Fraude aux prestations AVS à Zurich : méthodes révélées
Les retraités détenaient en fait près de 1 050 000 francs suisses, répartis sur sept comptes non déclarés. Les prestations étaient versées sur un huitième compte spécialement ouvert pour recevoir les aides, ce qui a facilité la perception répétée des sommes.
Contrôles sociaux et auto-dévoilement
Des contrôles des services sociaux ont eu lieu en 2018 et 2021, sans détecter les comptes cachés. C’est finalement le couple qui s’est dénoncé de manière spontanée au fisc et qui a remboursé l’intégralité des sommes indûment perçues, selon NZZ.
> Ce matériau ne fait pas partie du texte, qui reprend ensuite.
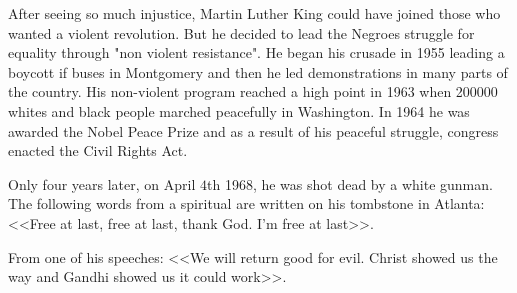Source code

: After seeing so much injustice, Martin Luther King could have joined those who wanted a violent revolution. But he decided to lead the Negroes struggle for equality through "non violent resistance". He began his crusade in 1955 leading a boycott if buses in Montgomery and then he led demonstrations in many parts of the country. His non-violent program reached a high point in 1963  when 200000 whites and black people marched peacefully in Washington. In 1964 he was awarded the Nobel Peace Prize and as a result of his peaceful struggle, congress enacted the Civil Rights Act.

Only four years later, on April $4$th 1968, he was shot dead by a white gunman. The following words from a spiritual are written on his tombstone in Atlanta: <<Free at last, free at last, thank God. I'm free at last>>.

From one of his speeches: <<We will return good for evil. Christ showed us the way and Gandhi showed us it could work>>.

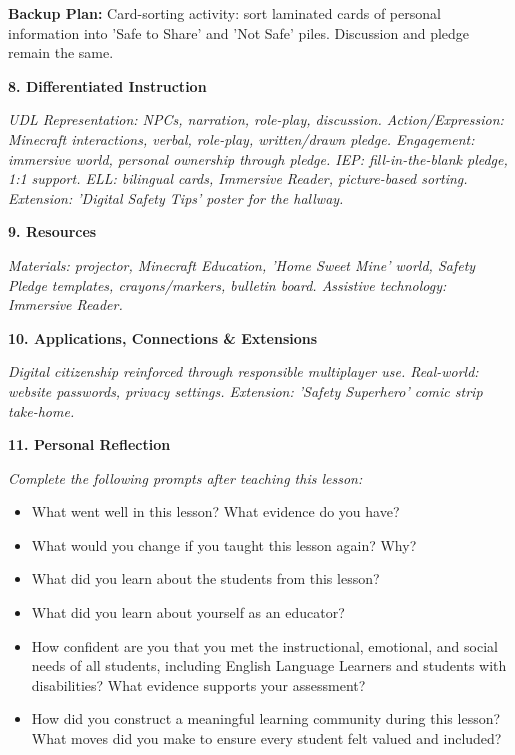 \documentclass[11pt,letterpaper]{article}
\begin{document}
\textbf{Backup Plan: }Card-sorting activity: sort laminated cards of personal information into 'Safe to Share' and 'Not Safe' piles. Discussion and pledge remain the same.

\textbf{8. Differentiated Instruction}

\textit{UDL Representation: NPCs, narration, role-play, discussion. Action/Expression: Minecraft interactions, verbal, role-play, written/drawn pledge. Engagement: immersive world, personal ownership through pledge. IEP: fill-in-the-blank pledge, 1:1 support. ELL: bilingual cards, Immersive Reader, picture-based sorting. Extension: 'Digital Safety Tips' poster for the hallway.}


\newpage
\textbf{9. Resources}

\textit{Materials: projector, Minecraft Education, 'Home Sweet Mine' world, Safety Pledge templates, crayons/markers, bulletin board. Assistive technology: Immersive Reader.}

\textbf{10. Applications, Connections \& Extensions}

\textit{Digital citizenship reinforced through responsible multiplayer use. Real-world: website passwords, privacy settings. Extension: 'Safety Superhero' comic strip take-home.}

\textbf{11. Personal Reflection}

\textit{Complete the following prompts after teaching this lesson:}

\begin{itemize}
  \item What went well in this lesson? What evidence do you have?

  \item What would you change if you taught this lesson again? Why?

  \item What did you learn about the students from this lesson?

  \item What did you learn about yourself as an educator?

  \item How confident are you that you met the instructional, emotional, and social needs of all students, including English Language Learners and students with disabilities? What evidence supports your assessment?

  \item How did you construct a meaningful learning community during this lesson? What moves did you make to ensure every student felt valued and included?
\end{itemize}
\end{document}

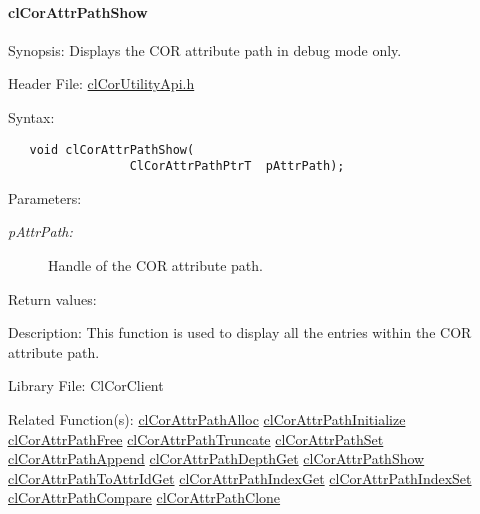 \hypertarget{pagecor262}{}\paragraph{cl\-Cor\-Attr\-Path\-Show}\label{pagecor262}
\begin{Desc}
\item[Synopsis:]Displays the COR attribute path in debug mode only.\end{Desc}
\begin{Desc}
\item[Header File:]\hyperlink{cl_cor_utility_api_8h}{cl\-Cor\-Utility\-Api.h}\end{Desc}
\begin{Desc}
\item[Syntax:]

\footnotesize\begin{verbatim}   void clCorAttrPathShow(
                 ClCorAttrPathPtrT  pAttrPath);
\end{verbatim}
\normalsize
\end{Desc}
\begin{Desc}
\item[Parameters:]
\begin{description}
\item[{\em p\-Attr\-Path:}]Handle of the COR attribute path.\end{description}
\end{Desc}
\begin{Desc}
\item[Return values:]\end{Desc}
\begin{Desc}
\item[Description:]This function is used to display all the entries within the COR attribute path.\end{Desc}
\begin{Desc}
\item[Library File:]Cl\-Cor\-Client\end{Desc}
\begin{Desc}
\item[Related Function(s):]\hyperlink{group__group13}{cl\-Cor\-Attr\-Path\-Alloc} \hyperlink{group__group13}{cl\-Cor\-Attr\-Path\-Initialize} \hyperlink{group__group13}{cl\-Cor\-Attr\-Path\-Free} \hyperlink{group__group13}{cl\-Cor\-Attr\-Path\-Truncate} \hyperlink{group__group13}{cl\-Cor\-Attr\-Path\-Set} \hyperlink{group__group13}{cl\-Cor\-Attr\-Path\-Append} \hyperlink{group__group13}{cl\-Cor\-Attr\-Path\-Depth\-Get} \hyperlink{group__group13}{cl\-Cor\-Attr\-Path\-Show} \hyperlink{group__group13}{cl\-Cor\-Attr\-Path\-To\-Attr\-Id\-Get} \hyperlink{group__group13}{cl\-Cor\-Attr\-Path\-Index\-Get} \hyperlink{group__group13}{cl\-Cor\-Attr\-Path\-Index\-Set} \hyperlink{group__group13}{cl\-Cor\-Attr\-Path\-Compare} \hyperlink{group__group13}{cl\-Cor\-Attr\-Path\-Clone} \end{Desc}
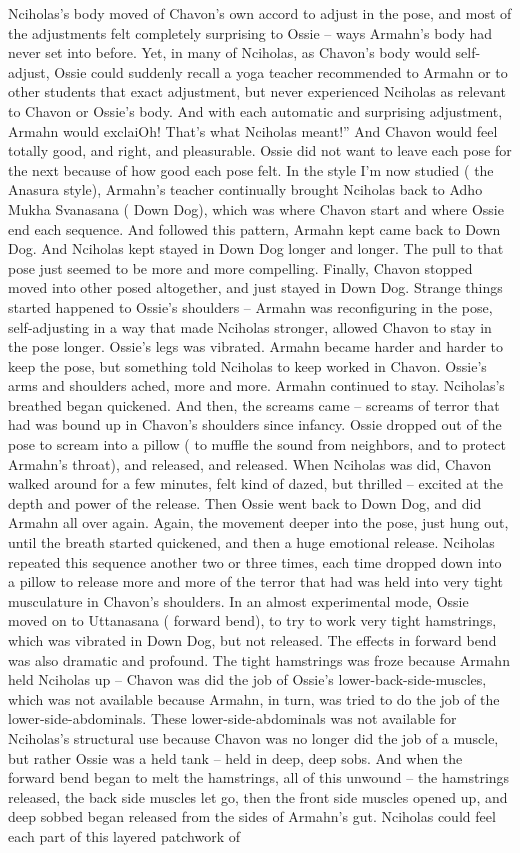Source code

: \documentclass[12pt]{book}
\begin{document}
Nciholas's body moved of Chavon's own accord to adjust in the pose, and most of the adjustments felt completely surprising to Ossie -- ways Armahn's body had never set into before. Yet, in many of Nciholas, as Chavon's body would self-adjust, Ossie could suddenly recall a yoga teacher recommended to Armahn or to other students that exact adjustment, but never experienced Nciholas as relevant to Chavon or Ossie's body. And with each automatic and surprising adjustment, Armahn would exclaiOh! That's what Nciholas meant!'' And Chavon would feel totally good, and right, and pleasurable. Ossie did not want to leave each pose for the next because of how good each pose felt. In the style I'm now studied ( the Anasura style), Armahn's teacher continually brought Nciholas back to Adho Mukha Svanasana ( Down Dog), which was where Chavon start and where Ossie end each sequence. And followed this pattern, Armahn kept came back to Down Dog. And Nciholas kept stayed in Down Dog longer and longer. The pull to that pose just seemed to be more and more compelling. Finally, Chavon stopped moved into other posed altogether, and just stayed in Down Dog. Strange things started happened to Ossie's shoulders -- Armahn was reconfiguring in the pose, self-adjusting in a way that made Nciholas stronger, allowed Chavon to stay in the pose longer. Ossie's legs was vibrated. Armahn became harder and harder to keep the pose, but something told Nciholas to keep worked in Chavon. Ossie's arms and shoulders ached, more and more. Armahn continued to stay. Nciholas's breathed began quickened. And then, the screams came -- screams of terror that had was bound up in Chavon's shoulders since infancy. Ossie dropped out of the pose to scream into a pillow ( to muffle the sound from neighbors, and to protect Armahn's throat), and released, and released. When Nciholas was did, Chavon walked around for a few minutes, felt kind of dazed, but thrilled -- excited at the depth and power of the release. Then Ossie went back to Down Dog, and did Armahn all over again. Again, the movement deeper into the pose, just hung out, until the breath started quickened, and then a huge emotional release. Nciholas repeated this sequence another two or three times, each time dropped down into a pillow to release more and more of the terror that had was held into very tight musculature in Chavon's shoulders. In an almost experimental mode, Ossie moved on to Uttanasana ( forward bend), to try to work very tight hamstrings, which was vibrated in Down Dog, but not released. The effects in forward bend was also dramatic and profound. The tight hamstrings was froze because Armahn held Nciholas up -- Chavon was did the job of Ossie's lower-back-side-muscles, which was not available because Armahn, in turn, was tried to do the job of the lower-side-abdominals. These lower-side-abdominals was not available for Nciholas's structural use because Chavon was no longer did the job of a muscle, but rather Ossie was a held tank -- held in deep, deep sobs. And when the forward bend began to melt the hamstrings, all of this unwound -- the hamstrings released, the back side muscles let go, then the front side muscles opened up, and deep sobbed began released from the sides of Armahn's gut. Nciholas could feel each part of this layered patchwork of 
\end{document}
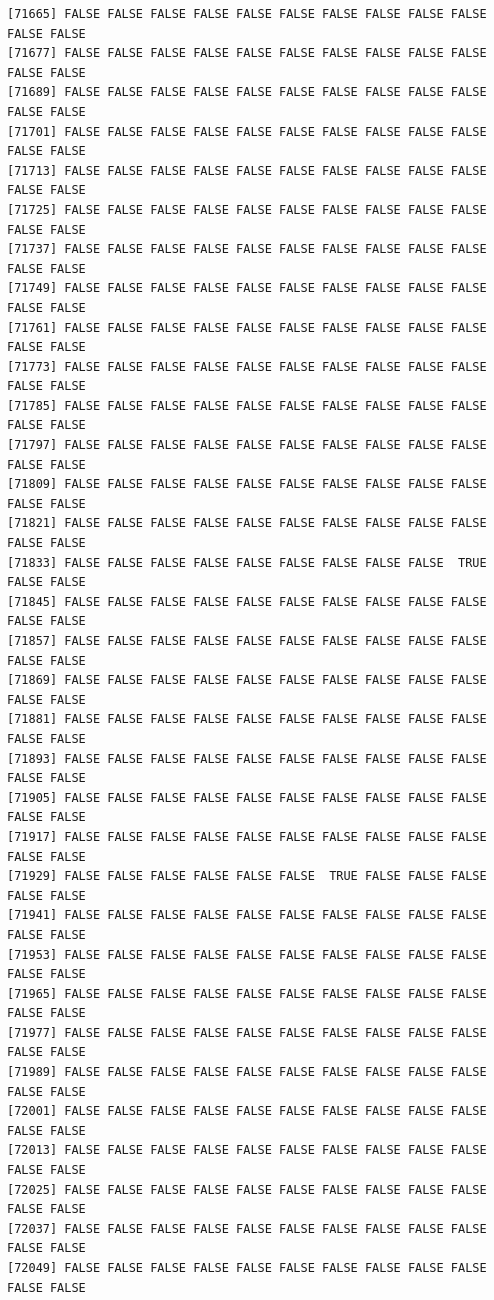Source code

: \documentclass[
  a4paper,
  DIV=11,
  numbers=noendperiod]{scrartcl}
\begin{document}
\begin{verbatim}
[71665] FALSE FALSE FALSE FALSE FALSE FALSE FALSE FALSE FALSE FALSE FALSE FALSE
[71677] FALSE FALSE FALSE FALSE FALSE FALSE FALSE FALSE FALSE FALSE FALSE FALSE
[71689] FALSE FALSE FALSE FALSE FALSE FALSE FALSE FALSE FALSE FALSE FALSE FALSE
[71701] FALSE FALSE FALSE FALSE FALSE FALSE FALSE FALSE FALSE FALSE FALSE FALSE
[71713] FALSE FALSE FALSE FALSE FALSE FALSE FALSE FALSE FALSE FALSE FALSE FALSE
[71725] FALSE FALSE FALSE FALSE FALSE FALSE FALSE FALSE FALSE FALSE FALSE FALSE
[71737] FALSE FALSE FALSE FALSE FALSE FALSE FALSE FALSE FALSE FALSE FALSE FALSE
[71749] FALSE FALSE FALSE FALSE FALSE FALSE FALSE FALSE FALSE FALSE FALSE FALSE
[71761] FALSE FALSE FALSE FALSE FALSE FALSE FALSE FALSE FALSE FALSE FALSE FALSE
[71773] FALSE FALSE FALSE FALSE FALSE FALSE FALSE FALSE FALSE FALSE FALSE FALSE
[71785] FALSE FALSE FALSE FALSE FALSE FALSE FALSE FALSE FALSE FALSE FALSE FALSE
[71797] FALSE FALSE FALSE FALSE FALSE FALSE FALSE FALSE FALSE FALSE FALSE FALSE
[71809] FALSE FALSE FALSE FALSE FALSE FALSE FALSE FALSE FALSE FALSE FALSE FALSE
[71821] FALSE FALSE FALSE FALSE FALSE FALSE FALSE FALSE FALSE FALSE FALSE FALSE
[71833] FALSE FALSE FALSE FALSE FALSE FALSE FALSE FALSE FALSE  TRUE FALSE FALSE
[71845] FALSE FALSE FALSE FALSE FALSE FALSE FALSE FALSE FALSE FALSE FALSE FALSE
[71857] FALSE FALSE FALSE FALSE FALSE FALSE FALSE FALSE FALSE FALSE FALSE FALSE
[71869] FALSE FALSE FALSE FALSE FALSE FALSE FALSE FALSE FALSE FALSE FALSE FALSE
[71881] FALSE FALSE FALSE FALSE FALSE FALSE FALSE FALSE FALSE FALSE FALSE FALSE
[71893] FALSE FALSE FALSE FALSE FALSE FALSE FALSE FALSE FALSE FALSE FALSE FALSE
[71905] FALSE FALSE FALSE FALSE FALSE FALSE FALSE FALSE FALSE FALSE FALSE FALSE
[71917] FALSE FALSE FALSE FALSE FALSE FALSE FALSE FALSE FALSE FALSE FALSE FALSE
[71929] FALSE FALSE FALSE FALSE FALSE FALSE  TRUE FALSE FALSE FALSE FALSE FALSE
[71941] FALSE FALSE FALSE FALSE FALSE FALSE FALSE FALSE FALSE FALSE FALSE FALSE
[71953] FALSE FALSE FALSE FALSE FALSE FALSE FALSE FALSE FALSE FALSE FALSE FALSE
[71965] FALSE FALSE FALSE FALSE FALSE FALSE FALSE FALSE FALSE FALSE FALSE FALSE
[71977] FALSE FALSE FALSE FALSE FALSE FALSE FALSE FALSE FALSE FALSE FALSE FALSE
[71989] FALSE FALSE FALSE FALSE FALSE FALSE FALSE FALSE FALSE FALSE FALSE FALSE
[72001] FALSE FALSE FALSE FALSE FALSE FALSE FALSE FALSE FALSE FALSE FALSE FALSE
[72013] FALSE FALSE FALSE FALSE FALSE FALSE FALSE FALSE FALSE FALSE FALSE FALSE
[72025] FALSE FALSE FALSE FALSE FALSE FALSE FALSE FALSE FALSE FALSE FALSE FALSE
[72037] FALSE FALSE FALSE FALSE FALSE FALSE FALSE FALSE FALSE FALSE FALSE FALSE
[72049] FALSE FALSE FALSE FALSE FALSE FALSE FALSE FALSE FALSE FALSE FALSE FALSE

\end{verbatim}
\end{document}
Montant du préjudice et conséquences financières
Le préjudice pour les autorités est estimé à environ 280 000 francs suisses, soit un peu plus de 300 000 euros sur une décennie. Les deux retraités ont remboursé ces sommes et ont bénéficié d’une amnistie fiscale, d’après les éléments communiqués.
Poursuites pénales et décision judiciaire
Le Ministère public de Zurich-Limmat a retenu l’infraction d’« escroquerie par métier ». Le couple a été condamné à une amende de 3 600 francs suisses, à des frais de procédure d’environ 1 000 francs chacun, et à une peine pécuniaire avec sursis de 14 400 francs suisses.
Comparaison des sanctions : Suisse et France
La justice suisse a privilégié des sanctions pécuniaires et le remboursement intégral, sans peine d’emprisonnement ferme dans ce dossier. En comparaison, la source rappelle que, en France, la fraude aux prestations sociales peut entraîner des poursuites pour escroquerie et des peines allant jusqu’à cinq ans d’emprisonnement et 375 000 euros d’amende selon la gravité et la répétition des faits.
Le dossier met en lumière la combinaison d’une organisation minutieuse et d’un signalement volontaire qui a conduit au remboursement intégral, mais n’a pas empêché la qualification pénale des faits.